Collected data:
= Beginning of Section =

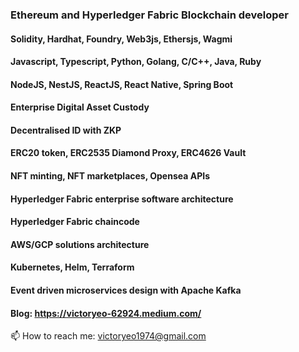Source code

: ### Ethereum and Hyperledger Fabric Blockchain developer 

#### Solidity, Hardhat, Foundry, Web3js, Ethersjs, Wagmi
#### Javascript, Typescript, Python, Golang, C/C++, Java, Ruby
#### NodeJS, NestJS, ReactJS, React Native, Spring Boot
#### Enterprise Digital Asset Custody
#### Decentralised ID with ZKP
#### ERC20 token, ERC2535 Diamond Proxy, ERC4626 Vault
#### NFT minting, NFT marketplaces, Opensea APIs
#### Hyperledger Fabric enterprise software architecture
#### Hyperledger Fabric chaincode
#### AWS/GCP solutions architecture
#### Kubernetes, Helm, Terraform
#### Event driven microservices design with Apache Kafka 
#### Blog: https://victoryeo-62924.medium.com/

📫 How to reach me: victoryeo1974@gmail.com

<!--
**victoryeo/victoryeo** is a ✨ _special_ ✨ repository because its `README.md` (this file) appears on your GitHub profile.

Here are some ideas to get you started:

- 🔭 I’m currently working on ...
- 🌱 I’m currently learning ...
- 👯 I’m looking to collaborate on ...
- 🤔 I’m looking for help with ...
- 💬 Ask me about ...
- 📫 How to reach me: ...
- 😄 Pronouns: ...
- ⚡ Fun fact: ...
-->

= End of Section =

▶ **Work item**:
Print all the records again exactly; do not include any picture.

▶ **Response area**:
Source code

: ### Ethereum and Hyperledger Fabric Blockchain developer 

#### Solidity, Hardhat, Foundry, Web3js, Ethersjs, Wagmi
#### Javascript, Typescript, Python, Golang, C/C++, Java, Ruby
#### NodeJS, NestJS, ReactJS, React Native, Spring Boot
#### Enterprise Digital Asset Custody
#### Decentralised ID with ZKP
#### ERC20 token, ERC2535 Diamond Proxy, ERC4626 Vault
#### NFT minting, NFT marketplaces, Opensea APIs
#### Hyperledger Fabric enterprise software architecture
#### Hyperledger Fabric chaincode
#### AWS/GCP solutions architecture
#### Kubernetes, Helm, Terraform
#### Event driven microservices design with Apache Kafka 
#### Blog: https://victoryeo-62924.medium.com/

📫 How to reach me: victoryeo1974@gmail.com

<!--
**victoryeo/victoryeo** is a ✨ _special_ ✨ repository because its `README.md` (this file) appears on your GitHub profile.

Here are some ideas to get you started:

- 🔭 I’m currently working on ...
- 🌱 I’m currently learning ...
- 👯 I’m looking to collaborate on ...
- 🤔 I’m looking for help with ...
- 💬 Ask me about ...
- 📫 How to reach me: ...
- 😄 Pronouns: ...
- ⚡ Fun fact: ...
-->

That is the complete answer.